Is there any other way to have performance gains in this selects?

Generated:

info: Microsoft.EntityFrameworkCore.Database.Command[20101]
      Executed DbCommand (0ms) [Parameters=[], CommandType='Text', CommandTimeout='30']
      SELECT "u"."Id", "u"."FirstName", "u"."LastName"
      FROM "User" AS "u"
First Time: 197336
info: Microsoft.EntityFrameworkCore.Database.Command[20101]
      Executed DbCommand (0ms) [Parameters=[], CommandType='Text', CommandTimeout='30']
      SELECT "x"."FirstName", "x"."LastName", "x"."Id"
      FROM "User" AS "x"
First Time: 211451
                bool includeId = true;
                bool includeFirstName = true;
                bool includeLastName = true;

                Stopwatch stopwatch = new Stopwatch();

                stopwatch.Start();
                var userParameter = Expression.Parameter(typeof(User), "u");
                var bindings = new List<MemberAssignment>();

                if (includeId)
                {
                    var idName = typeof(User).GetProperty(nameof(User.Id));

                    bindings.Add(Expression.Bind(idName, Expression.Property(userParameter, idName)));
                }

                if (includeFirstName)
                {
                    var firstNameProperty
                        = typeof(User)
                            .GetProperty(nameof(User.FirstName));

                    bindings.Add(Expression.Bind(
                            firstNameProperty,
                            Expression.Property(
                                userParameter,
                                firstNameProperty)));
                }

                if (includeLastName)
                {
                    var lastNameProperty
                        = typeof(User)
                            .GetProperty(nameof(User.LastName));

                    bindings.Add(
                        Expression.Bind(
                            lastNameProperty,
                            Expression.Property(
                                userParameter,
                                lastNameProperty)));
                }

                // and so forth, conditionally binding any more members you want to select

                var memberInit = Expression.MemberInit(Expression.New(typeof(User)), bindings);
                var lambda = Expression.Lambda<Func<User, User>>(memberInit, userParameter);

                var results = dbContext.User.Select(lambda).ToList();
                stopwatch.Stop();
                Console.WriteLine($"First Time: {stopwatch.ElapsedTicks}");

                stopwatch.Start();
                results = dbContext.User.Select(x => new User { FirstName = x.FirstName, LastName = x.LastName, Id = x.Id }).ToList();
                stopwatch.Stop();
                Console.WriteLine($"First Time: {stopwatch.ElapsedTicks}");
            }

I don’t think running a single pass like that and comparing their ticks is going to be a faithful benchmark in itself.
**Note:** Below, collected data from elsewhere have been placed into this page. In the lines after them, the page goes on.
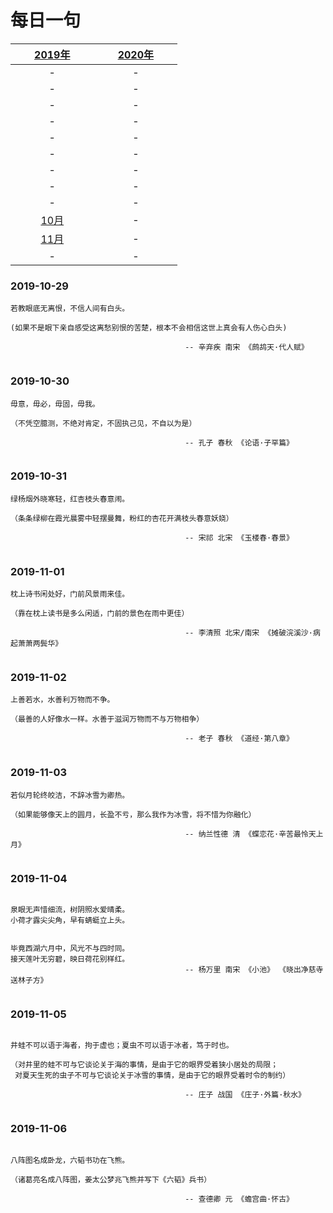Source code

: # 每日一句 

| &nbsp;&nbsp;&nbsp;&nbsp;&nbsp;&nbsp;&nbsp;[2019年](README.md)&nbsp;&nbsp;&nbsp;&nbsp;&nbsp;&nbsp;&nbsp; | &nbsp;&nbsp;&nbsp;&nbsp;&nbsp;&nbsp;&nbsp;[2020年](README.md)&nbsp;&nbsp;&nbsp;&nbsp;&nbsp;&nbsp;&nbsp; |
| :-: | :-: |
| - | - |
| - | - |
| - | - |
| - | - |
| - | - |
| - | - |
| - | - |
| - | - |
| - | - |
| [10月](2019/10月.md) | - |
| [11月](2019/11月.md) | - |
| - | - |




### 2019-10-29
```
若教眼底无离恨，不信人间有白头。

(如果不是眼下亲自感受这离愁别恨的苦楚，根本不会相信这世上真会有人伤心白头)

                                       -- 辛弃疾 南宋 《鹧鸪天·代人赋》
                             
```

### 2019-10-30
```
毋意，毋必，毋固，毋我。

（不凭空臆测，不绝对肯定，不固执己见，不自以为是）

                                       -- 孔子 春秋 《论语·子罕篇》
                                       
```

### 2019-10-31
```
绿杨烟外晓寒轻，红杏枝头春意闹。

（条条绿柳在霞光晨雾中轻摆曼舞，粉红的杏花开满枝头春意妖娆）

                                       -- 宋祁 北宋 《玉楼春·春景》
                                       
```

### 2019-11-01
```
枕上诗书闲处好，门前风景雨来佳。

（靠在枕上读书是多么闲适，门前的景色在雨中更佳）

                                       -- 李清照 北宋/南宋 《摊破浣溪沙·病起萧萧两鬓华》
                                       
```

### 2019-11-02
```
上善若水，水善利万物而不争。

（最善的人好像水一样。水善于滋润万物而不与万物相争）

                                       -- 老子 春秋 《道经·第八章》                                       
                                       
```

### 2019-11-03
```
若似月轮终皎洁，不辞冰雪为卿热。

（如果能够像天上的圆月，长盈不亏，那么我作为冰雪，将不惜为你融化）

                                       -- 纳兰性德 清 《蝶恋花·辛苦最怜天上月》                                       
                                       
```

### 2019-11-04
```

泉眼无声惜细流，树阴照水爱晴柔。
小荷才露尖尖角，早有蜻蜓立上头。


毕竟西湖六月中，风光不与四时同。
接天莲叶无穷碧，映日荷花别样红。
                                       -- 杨万里 南宋 《小池》 《晓出净慈寺送林子方》                                      
                                       
```

### 2019-11-05
```

井蛙不可以语于海者，拘于虚也；夏虫不可以语于冰者，笃于时也。

（对井里的蛙不可与它谈论关于海的事情，是由于它的眼界受着狭小居处的局限；
 对夏天生死的虫子不可与它谈论关于冰雪的事情，是由于它的眼界受着时令的制约）

                                       -- 庄子 战国 《庄子·外篇·秋水》                        
                                       
```

### 2019-11-06
```

八阵图名成卧龙，六韬书功在飞熊。

（诸葛亮名成八阵图，姜太公梦兆飞熊并写下《六韬》兵书）

                                       -- 查德卿 元 《蟾宫曲·怀古》
                                       
```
But one thing you could do is wrap your query building code in a caching block — that is, take the parameters that ‘identify’ the query and hash them like (includeFirstName, includeLastName).GetHashCode() and use that as the key to a dictionary lookup. If the entry is not in the dictionary, build the query, compile it with CompiledQuery, and cache it. Otherwise, use the cached query.

I wouldn’t bother until you can really see a difference though.